If the forces represented by Trump are truly ascendant that our job is to change the balance of forces and the relationship between these forces. We do this by changing the quantitative aspects of the forces at work---bringing more people from the working-class and "lower-middle-class" into the struggle, for instance----and then by changing the qualitative nature of the struggle by agitating, educating and taking the dare to struggle and win. I think of this as a kind of planetary map, but one in which we get to move the planets around and affect the pull of gravity in each one. If Sanders loses the nomination or loses the election we will need a different order of "planets" in place and different pulls of gravity---a united front, if you will, against the black hole that is Trump's incipient fascism or the "dark flow" of a Clinton administration vacillating and then sucking the life out of the momentum we are building on the left with the Sanders movement. And if he is somehow elected, we need to consolidate forces immediately and be able to push for a people-before-profits social and political agenda. In any case, we are forced to confront and try to change reality. "If you want knowledge, you must take part in the practice of changing reality. If you want to know the taste of a pear, you must change the pear by eating it yourself. If you want to know the structure and properties of the atom, you must make physical and chemical experiments to change the state of the atom. If you want to know the theory and methods of revolution, you must take part in revolution. All genuine knowledge originates in direct experience," says Mao.

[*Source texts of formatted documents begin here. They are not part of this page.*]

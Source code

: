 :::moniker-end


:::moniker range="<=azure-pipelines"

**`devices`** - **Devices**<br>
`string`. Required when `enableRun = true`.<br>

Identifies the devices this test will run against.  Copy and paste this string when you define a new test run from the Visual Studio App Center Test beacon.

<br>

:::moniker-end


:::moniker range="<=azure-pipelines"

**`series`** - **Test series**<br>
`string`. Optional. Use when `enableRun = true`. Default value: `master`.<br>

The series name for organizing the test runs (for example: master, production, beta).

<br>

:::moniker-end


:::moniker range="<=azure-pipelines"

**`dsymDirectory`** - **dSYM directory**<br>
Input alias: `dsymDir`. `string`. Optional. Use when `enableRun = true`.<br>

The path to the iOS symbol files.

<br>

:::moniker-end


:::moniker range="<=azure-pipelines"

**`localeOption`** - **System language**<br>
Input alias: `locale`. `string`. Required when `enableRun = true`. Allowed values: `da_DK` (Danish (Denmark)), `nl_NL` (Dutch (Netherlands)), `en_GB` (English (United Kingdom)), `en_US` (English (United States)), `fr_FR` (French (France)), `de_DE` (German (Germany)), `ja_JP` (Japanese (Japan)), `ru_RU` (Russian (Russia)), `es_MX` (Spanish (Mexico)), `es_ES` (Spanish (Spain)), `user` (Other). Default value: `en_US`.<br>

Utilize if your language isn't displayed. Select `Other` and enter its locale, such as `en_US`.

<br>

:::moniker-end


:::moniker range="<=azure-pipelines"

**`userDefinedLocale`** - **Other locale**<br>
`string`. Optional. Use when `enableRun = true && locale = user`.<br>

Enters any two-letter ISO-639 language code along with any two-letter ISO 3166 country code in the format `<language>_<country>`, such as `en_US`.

We take this position with our main concern being with moving from negation to progress, and with some anger at those forces on the left who blocked the left from consolidating and protesting under the Obama administration and those who want to dissolve socialist organizations. This failure to consolidate, organize and fight under Obama is not something to repeat.
In the past, and in other countries, the kind of social-democratic forces represented by Sanders were given some ability to manage social crises when there was an economic downturn. They could ally with the trade union leaderships and enforce austerity in limited ways and as junior partners. Prior to that the social democrats derived much of their power from functioning as a bulwark against the USSR and the committed left. Now there is no USSR, the US organized left is especially weak, the trade union leaderships in the US do not represent more than 12 per cent of the workers and the economy is temporarily in relatively good shape. So it is that we now have a different set of circumstances than we have had in the past and, as a result, new possibilities emerge.